Bapak itu bekerja di lapangan sebagai petugas mengaspal jalan. Tanpa lelah dan cekatan nampak ia mahir meratakan aspal curah. Tak dirasakan aspal panas ia injak dengan sepatu bootnya, dan di atasnya sengatan terik matahari menerpa wajah dan sekujur badannya.

Oya, siang itu, ada keinginan untuk menyaksikan pekerjaan pengaspalan jalan di komplek perumahan kami. Kebetulan beberapa ruas jalan di perumahan Winayajaya belum teraspal hotmix. Keinginan melihat dari dekat pengerjaan pengaspalan setelah tetangga menshare foto-fotonya, serta foto stoomwals.

“Istirahat dulu pak, panas,” kata saya sambil memperhatikan bapak yang sedang bekerja.

“Pameng atuda (tanggung) pak, supaya cepat selesai,” bapak itu berkata melihatku sambil menyeka keringat yang mengucur di wajahnya.
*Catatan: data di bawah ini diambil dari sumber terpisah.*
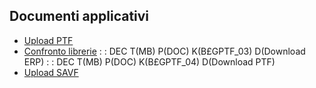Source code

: ## Documenti applicativi
- [Upload PTF](Sorgenti/MB/DOC/B£GPTF_01)
- [Confronto librerie](Sorgenti/MB/DOC/B£GPTF_02)
 :  : DEC T(MB) P(DOC) K(B£GPTF_03) D(Download ERP)
 :  : DEC T(MB) P(DOC) K(B£GPTF_04) D(Download PTF)
- [Upload SAVF](Sorgenti/MB/DOC/B£GPTF_05)
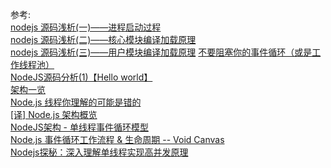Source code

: 











参考:   
[nodejs 源码浅析(一)——进程启动过程](https://xidui.github.io/2015/03/05/nodejs-%E6%BA%90%E7%A0%81%E6%B5%85%E6%9E%90-%E4%B8%80%E8%BF%9B%E7%A8%8B%E5%90%AF%E5%8A%A8%E8%BF%87%E7%A8%8B/)    
[nodejs 源码浅析(二)——核心模块编译加载原理](https://xidui.github.io/2015/03/12/nodejs-%E6%BA%90%E7%A0%81%E6%B5%85%E6%9E%90-%E4%BA%8C-%E2%80%94%E2%80%94%E6%A0%B8%E5%BF%83%E6%A8%A1%E5%9D%97%E7%BC%96%E8%AF%91%E5%8A%A0%E8%BD%BD%E5%8E%9F%E7%90%86/)     
[nodejs 源码浅析(三)——用户模块编译加载原理](https://xidui.github.io/2015/03/19/nodejs-%E6%BA%90%E7%A0%81%E6%B5%85%E6%9E%90-%E4%B8%89-%E2%80%94%E2%80%94%E7%94%A8%E6%88%B7%E6%A8%A1%E5%9D%97%E7%BC%96%E8%AF%91%E5%8A%A0%E8%BD%BD%E5%8E%9F%E7%90%86/)
[不要阻塞你的事件循环（或是工作线程池）](https://nodejs.org/zh-cn/docs/guides/dont-block-the-event-loop/)   
[NodeJS源码分析(1)【Hello world】](https://blog.csdn.net/WuLex/article/details/79710288)    
[架构一览](https://yjhjstz.gitbooks.io/deep-into-node/chapter1/chapter1-0.html)    
[Node.js 线程你理解的可能是错的](https://juejin.im/post/5b1e55cbe51d45067e6fcb84)       
[[译] Node.js 架构概览](https://segmentfault.com/a/1190000005892501)    
[NodeJS架构 - 单线程事件循环模型](https://zhuanlan.zhihu.com/p/52582020)    
[Node.js 事件循环工作流程 & 生命周期 -- Void Canvas](https://www.zcfy.cc/article/node-js-event-loop-workflow-lifecycle-in-low-level-void-canvas)    
[Nodejs探秘：深入理解单线程实现高并发原理](https://imweb.io/topic/5b6cf97093759a0e51c917c8)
Nampak ia tersenyum. Dan sekejap pula ia berpaling dariku meratakan aspal kembali dengan alat perata.

Saya membayangkan istri dan anaknya tidak tahu pekerjaan suami dan ayahnya itu sungguh menguras tenaga setiap hari. Ia pun seringkali mempertaruhkan jiwanya untuk menghindari stoomwals yang menghampirinya. Tapi, dengan senang hati ia melaksanakan pekerjaannya.

Saya perhatikan kulitnya hitam kerena kepanasan. Begitupun pakaiannya seadanya, dan mungkin jarang diganti setiap hari. Mungkin itu seragam pekerja sehari-harinya.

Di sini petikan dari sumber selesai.